"""

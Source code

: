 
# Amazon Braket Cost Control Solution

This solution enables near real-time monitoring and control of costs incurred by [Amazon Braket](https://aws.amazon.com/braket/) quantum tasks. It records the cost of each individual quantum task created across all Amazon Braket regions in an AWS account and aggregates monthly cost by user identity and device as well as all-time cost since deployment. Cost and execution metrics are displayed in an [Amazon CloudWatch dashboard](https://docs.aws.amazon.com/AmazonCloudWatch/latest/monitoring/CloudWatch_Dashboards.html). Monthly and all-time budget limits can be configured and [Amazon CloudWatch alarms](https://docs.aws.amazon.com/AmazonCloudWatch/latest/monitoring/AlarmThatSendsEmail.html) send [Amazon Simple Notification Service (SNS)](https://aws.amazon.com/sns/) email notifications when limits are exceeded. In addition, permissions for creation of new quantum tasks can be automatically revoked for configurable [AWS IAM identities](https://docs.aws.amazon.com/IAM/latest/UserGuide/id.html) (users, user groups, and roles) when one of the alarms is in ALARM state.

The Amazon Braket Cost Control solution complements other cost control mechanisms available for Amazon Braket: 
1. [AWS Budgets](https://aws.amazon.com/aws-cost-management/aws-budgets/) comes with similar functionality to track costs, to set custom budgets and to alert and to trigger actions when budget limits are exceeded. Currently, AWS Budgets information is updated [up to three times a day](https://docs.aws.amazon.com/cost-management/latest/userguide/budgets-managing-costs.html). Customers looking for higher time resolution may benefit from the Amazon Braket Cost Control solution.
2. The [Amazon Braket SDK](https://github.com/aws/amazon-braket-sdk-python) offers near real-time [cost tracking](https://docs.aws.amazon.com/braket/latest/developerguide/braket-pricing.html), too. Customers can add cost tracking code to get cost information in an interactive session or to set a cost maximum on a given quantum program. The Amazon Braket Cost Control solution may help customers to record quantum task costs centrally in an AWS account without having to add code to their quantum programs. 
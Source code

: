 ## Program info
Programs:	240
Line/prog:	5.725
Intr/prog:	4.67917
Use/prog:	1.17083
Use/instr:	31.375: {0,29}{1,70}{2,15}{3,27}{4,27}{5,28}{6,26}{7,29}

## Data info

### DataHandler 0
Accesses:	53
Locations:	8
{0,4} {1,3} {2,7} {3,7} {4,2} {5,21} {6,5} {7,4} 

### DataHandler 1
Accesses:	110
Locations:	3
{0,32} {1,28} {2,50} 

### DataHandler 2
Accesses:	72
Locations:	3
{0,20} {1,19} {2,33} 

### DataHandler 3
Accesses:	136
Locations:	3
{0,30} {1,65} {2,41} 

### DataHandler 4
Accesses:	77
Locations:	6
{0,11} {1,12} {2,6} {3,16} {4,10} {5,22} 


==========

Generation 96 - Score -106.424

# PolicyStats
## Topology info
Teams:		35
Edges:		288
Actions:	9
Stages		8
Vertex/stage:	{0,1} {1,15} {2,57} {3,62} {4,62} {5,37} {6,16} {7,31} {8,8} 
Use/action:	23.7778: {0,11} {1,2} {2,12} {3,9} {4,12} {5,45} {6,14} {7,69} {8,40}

"""

Exercise objective: Reproduce the material word for word. Leave nothing out.

Answer space:
Source code

: 
# Amazon Braket Cost Control Solution

This solution enables near real-time monitoring and control of costs incurred by [Amazon Braket](https://aws.amazon.com/braket/) quantum tasks. It records the cost of each individual quantum task created across all Amazon Braket regions in an AWS account and aggregates monthly cost by user identity and device as well as all-time cost since deployment. Cost and execution metrics are displayed in an [Amazon CloudWatch dashboard](https://docs.aws.amazon.com/AmazonCloudWatch/latest/monitoring/CloudWatch_Dashboards.html). Monthly and all-time budget limits can be configured and [Amazon CloudWatch alarms](https://docs.aws.amazon.com/AmazonCloudWatch/latest/monitoring/AlarmThatSendsEmail.html) send [Amazon Simple Notification Service (SNS)](https://aws.amazon.com/sns/) email notifications when limits are exceeded. In addition, permissions for creation of new quantum tasks can be automatically revoked for configurable [AWS IAM identities](https://docs.aws.amazon.com/IAM/latest/UserGuide/id.html) (users, user groups, and roles) when one of the alarms is in ALARM state.

The Amazon Braket Cost Control solution complements other cost control mechanisms available for Amazon Braket: 
1. [AWS Budgets](https://aws.amazon.com/aws-cost-management/aws-budgets/) comes with similar functionality to track costs, to set custom budgets and to alert and to trigger actions when budget limits are exceeded. Currently, AWS Budgets information is updated [up to three times a day](https://docs.aws.amazon.com/cost-management/latest/userguide/budgets-managing-costs.html). Customers looking for higher time resolution may benefit from the Amazon Braket Cost Control solution.
2. The [Amazon Braket SDK](https://github.com/aws/amazon-braket-sdk-python) offers near real-time [cost tracking](https://docs.aws.amazon.com/braket/latest/developerguide/braket-pricing.html), too. Customers can add cost tracking code to get cost information in an interactive session or to set a cost maximum on a given quantum program. The Amazon Braket Cost Control solution may help customers to record quantum task costs centrally in an AWS account without having to add code to their quantum programs. 
Source code

: ## Program info
Programs:	240
Line/prog:	5.725
Intr/prog:	4.67917
Use/prog:	1.17083
Use/instr:	31.375: {0,29}{1,70}{2,15}{3,27}{4,27}{5,28}{6,26}{7,29}

## Data info

### DataHandler 0
Accesses:	53
Locations:	8
{0,4} {1,3} {2,7} {3,7} {4,2} {5,21} {6,5} {7,4} 

### DataHandler 1
Accesses:	110
Locations:	3
{0,32} {1,28} {2,50} 

### DataHandler 2
Accesses:	72
Locations:	3
{0,20} {1,19} {2,33} 

### DataHandler 3
Accesses:	136
Locations:	3
{0,30} {1,65} {2,41} 

### DataHandler 4
Accesses:	77
Locations:	6
{0,11} {1,12} {2,6} {3,16} {4,10} {5,22} 


==========

Generation 96 - Score -106.424

# PolicyStats
## Topology info
Teams:		35
Edges:		288
Actions:	9
Stages		8
Vertex/stage:	{0,1} {1,15} {2,57} {3,62} {4,62} {5,37} {6,16} {7,31} {8,8} 
Use/action:	23.7778: {0,11} {1,2} {2,12} {3,9} {4,12} {5,45} {6,14} {7,69} {8,40}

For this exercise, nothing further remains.